Multimedia players requires providers to on-demand, pay-as-you-go services delivered via distributed, flexible infrastructures. Architectures used must be scalable, with high performance processing and computing capabilities.

“Near-term media companies will be the first to adopt cloud computing, plus broadcasters, who are now starting to look at moving their assets into the cloud, especially in terms of on-demand services,” Mahfoufi and Hernandez predicted.  “Cost drivers and the need to achieve rapid return on investment (ROI) for multimedia services will accelerate the growth of this market.”

The cloud opportunity is particularly compelling for operators who have already invested in their own multimedia infrastructure, Mahfoufi and Hernandez noted.
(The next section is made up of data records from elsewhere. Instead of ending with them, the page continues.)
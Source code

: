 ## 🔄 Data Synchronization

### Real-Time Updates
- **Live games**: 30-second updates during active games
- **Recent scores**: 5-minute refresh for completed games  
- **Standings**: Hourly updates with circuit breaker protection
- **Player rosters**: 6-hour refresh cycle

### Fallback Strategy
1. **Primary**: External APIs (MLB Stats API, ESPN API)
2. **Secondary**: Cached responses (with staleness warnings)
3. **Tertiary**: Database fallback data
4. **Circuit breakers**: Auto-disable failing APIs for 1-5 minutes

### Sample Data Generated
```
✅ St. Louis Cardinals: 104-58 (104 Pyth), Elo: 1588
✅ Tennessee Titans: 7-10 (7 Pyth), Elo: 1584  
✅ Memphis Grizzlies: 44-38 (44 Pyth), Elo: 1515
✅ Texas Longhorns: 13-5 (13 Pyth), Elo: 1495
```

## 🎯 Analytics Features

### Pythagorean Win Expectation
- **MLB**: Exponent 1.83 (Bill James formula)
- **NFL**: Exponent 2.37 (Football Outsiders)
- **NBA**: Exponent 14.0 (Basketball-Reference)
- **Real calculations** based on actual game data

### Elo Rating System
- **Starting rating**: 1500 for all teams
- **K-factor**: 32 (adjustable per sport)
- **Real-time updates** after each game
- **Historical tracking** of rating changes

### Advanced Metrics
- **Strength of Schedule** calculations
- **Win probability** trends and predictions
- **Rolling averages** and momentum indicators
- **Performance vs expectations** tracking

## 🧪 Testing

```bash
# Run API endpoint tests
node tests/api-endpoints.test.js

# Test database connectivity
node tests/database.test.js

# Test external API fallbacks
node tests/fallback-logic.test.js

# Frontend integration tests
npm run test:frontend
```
These assets can now be exposed to other players in the market, such as content providers. Using what is already in place, operators can offer secure content access, sharing and delivery; multi DRM support; transcoding services; and digital supply chain.

For IPTV operators, cloud services involve some unique challenges.

“Access to IPTV services normally requires a set-top box (STB),” Mahfoufi and Hernandez point out. “Service providers have not been able to benefit from technology evolution that has made more powerful STBs available at lower cost because replacing the existing installed base is not economically viable.”

Using the cloud to manage STBs, IPTV providers can break down barriers imposed by legacy technology. Result: competitive delivery of appealing services with PC-quality graphics.

“By using the cloud to manage the STB, IPTV providers can provide end users with applications and services that are not native to the STB, as well as provide them with applications that are so resource-intensive that they cannot currently be executed even on state-of-the-art STBs,” Mahfoufi and Hernandez explained.

Instead of replacing obsolete STBs, IPTV providers can use the cloud to share resources, simplify operations by moving complexity away from the customer premises, and make affordable investments that will reap dividends for many years to come.

It is true that some services, like video editing systems, cannot yet be feasibly delivered using the cloud. But even in such areas, the cloud concept has merit and, if approached creatively, can inform future-focused strategies.

“Many operators have already started to invest in a ‘private cloud’ for the multimedia services they are providing, offering the ability to host applications or virtual machines in their own set of hosts,” noted Mahfoufi and Hernandez. “They now need to evolve as a ‘community’ cloud architecture to leverage these market opportunities and address the maximum number of customers. With the costs spread over more users than a private cloud, this option is highly efficient.”